Remember Toyota’s unintended acceleration recall nightmare from four years ago? Settling will cost Toyota $1.2 billion.
Toyota announced yesterday it reached an agreement with the U.S. Attorney’s Office for the Southern District of New York to resolve its investigation initiated in February 2010 into the communications and decision-making processes related to the company’s 2009-2010 recalls to address potential “sticking” accelerator pedals and floor mat entrapment. As part of the agreement, Toyota will make a payment totaling $1.2 billion.
“At the time of these recalls, we took full responsibility for any concerns our actions may have caused customers, and we rededicated ourselves to earning their trust,” said Christopher P. Reynolds, chief legal officer, Toyota Motor North America. “In the more than four years since these recalls, we have gone back to basics at Toyota to put our customers first. We have made fundamental changes across our global operations to become a more responsive company – listening better to our customers’ needs and proactively taking action to serve them. Specifically, we have taken a number of steps that have enabled us to enhance quality control, respond more quickly to customer concerns, strengthen regional autonomy and speed decision-making. And, we’re committed to continued improvement in everything we do to keep building trust in our company, our people and our products. Importantly, Toyota addressed the sticky pedal and floor mat entrapment issues with effective and durable solutions, and we stand behind the safety and quality of our vehicles.”
Toyota explained under the agreement, the Government agrees to defer prosecution and then dismiss its case, as long as Toyota makes the required monetary payment, abides by the terms of the agreement and continues to cooperate with the Government. The agreement also provides for an independent monitor to review policies and procedures relating to Toyota’s safety communications process, its process for internally sharing vehicle accident information and its process for preparing and sharing certain technical reports.
“Entering this agreement, while difficult, is a major step toward putting this unfortunate chapter behind us,” said said Christopher P. Reynolds. “We remain extremely grateful to our customers who have continued to stand by Toyota.
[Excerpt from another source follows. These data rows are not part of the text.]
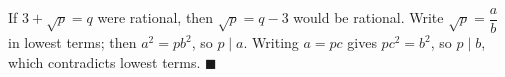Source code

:If $3+\sqrt p=q$ were rational, then $\sqrt p=q-3$ would be rational. Write $\sqrt p=\dfrac ab$ in lowest terms; then $a^2=pb^2$, so $p\mid a$. Writing $a=pc$ gives $pc^2=b^2$, so $p\mid b$, which contradicts lowest terms. $\blacksquare$
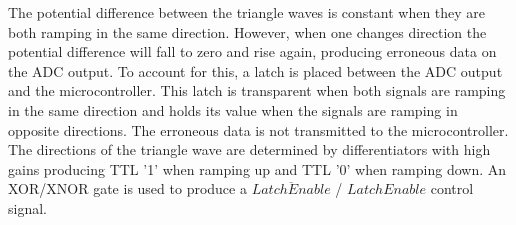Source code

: The potential difference between the triangle waves is constant when they are both ramping in the same direction. 
However, when one changes direction the potential difference will fall to zero and rise again, producing erroneous data on the ADC output. 
To account for this, a latch is placed between the ADC output and the microcontroller. 
This latch is transparent when both signals are ramping in the same direction and holds its value when the signals are ramping in opposite directions. 
The erroneous data is not transmitted to the microcontroller. 
The directions of the triangle wave are determined by differentiators with high gains producing TTL '1' when ramping up and TTL '0' when ramping down. 
An XOR/XNOR gate is used to produce a $\overline{LatchEnable}$ / $LatchEnable$ control signal.
 
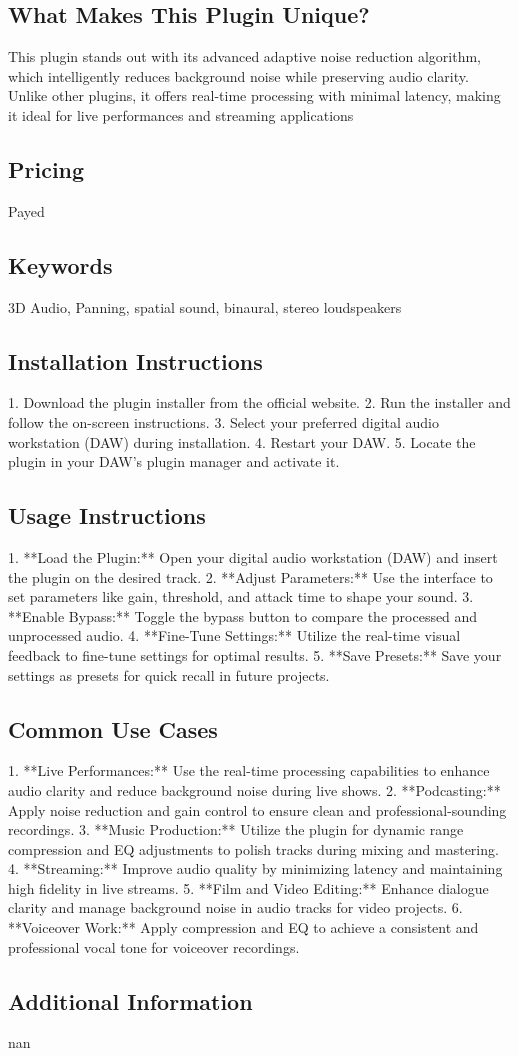 \documentclass[8pt]{article}
\begin{document}
    \subsection*{What Makes This Plugin Unique?}
    This plugin stands out with its advanced adaptive noise reduction algorithm, which intelligently reduces background noise while preserving audio clarity. Unlike other plugins, it offers real-time processing with minimal latency, making it ideal for live performances and streaming applications

    \subsection*{Pricing}
    Payed

    \subsection*{Keywords}
    3D Audio, Panning, spatial sound, binaural, stereo loudspeakers

    \subsection*{Installation Instructions}
    1. Download the plugin installer from the official website.
2. Run the installer and follow the on-screen instructions.
3. Select your preferred digital audio workstation (DAW) during installation.
4. Restart your DAW.
5. Locate the plugin in your DAW’s plugin manager and activate it.

    \subsection*{Usage Instructions}
    1. **Load the Plugin:** Open your digital audio workstation (DAW) and insert the plugin on the desired track.
2. **Adjust Parameters:** Use the interface to set parameters like gain, threshold, and attack time to shape your sound.
3. **Enable Bypass:** Toggle the bypass button to compare the processed and unprocessed audio.
4. **Fine-Tune Settings:** Utilize the real-time visual feedback to fine-tune settings for optimal results.
5. **Save Presets:** Save your settings as presets for quick recall in future projects.

    \subsection*{Common Use Cases}
    1. **Live Performances:** Use the real-time processing capabilities to enhance audio clarity and reduce background noise during live shows.
2. **Podcasting:** Apply noise reduction and gain control to ensure clean and professional-sounding recordings.
3. **Music Production:** Utilize the plugin for dynamic range compression and EQ adjustments to polish tracks during mixing and mastering.
4. **Streaming:** Improve audio quality by minimizing latency and maintaining high fidelity in live streams.
5. **Film and Video Editing:** Enhance dialogue clarity and manage background noise in audio tracks for video projects.
6. **Voiceover Work:** Apply compression and EQ to achieve a consistent and professional vocal tone for voiceover recordings.

    \subsection*{Additional Information}
    nan
    
\end{document}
Moving forward, they can be confident that we continue to take our responsibilities to them seriously.”
Toyota said among the substantive actions the company has voluntarily taken since the recalls are:
• Launching rapid-response teams to investigate customer concerns quickly;
• Committing $50 million in 2011 to launch Toyota’s Collaborative Safety Research Center in Ann Arbor, Michigan to partner with more than 16 universities and institutions across North America on safety advances that will be shared to benefit the entire auto industry and society;
• Expanding its network of field quality offices to improve customer responsiveness;
• Enhancing regional autonomy, including naming the first American CEO of Toyota’s North American Region as well as Chief Quality Officers for North America and other principal regions – all of whom have direct lines to President Akio Toyoda;
• Improving its quality control process; and
• Extending the new vehicle development cycle by four weeks to help ensure reliability and safety.
Toyota added it will record $1.2 billion in after-tax charges against earnings in the fiscal year ending March 31, 2014 for costs relating to the above agreement.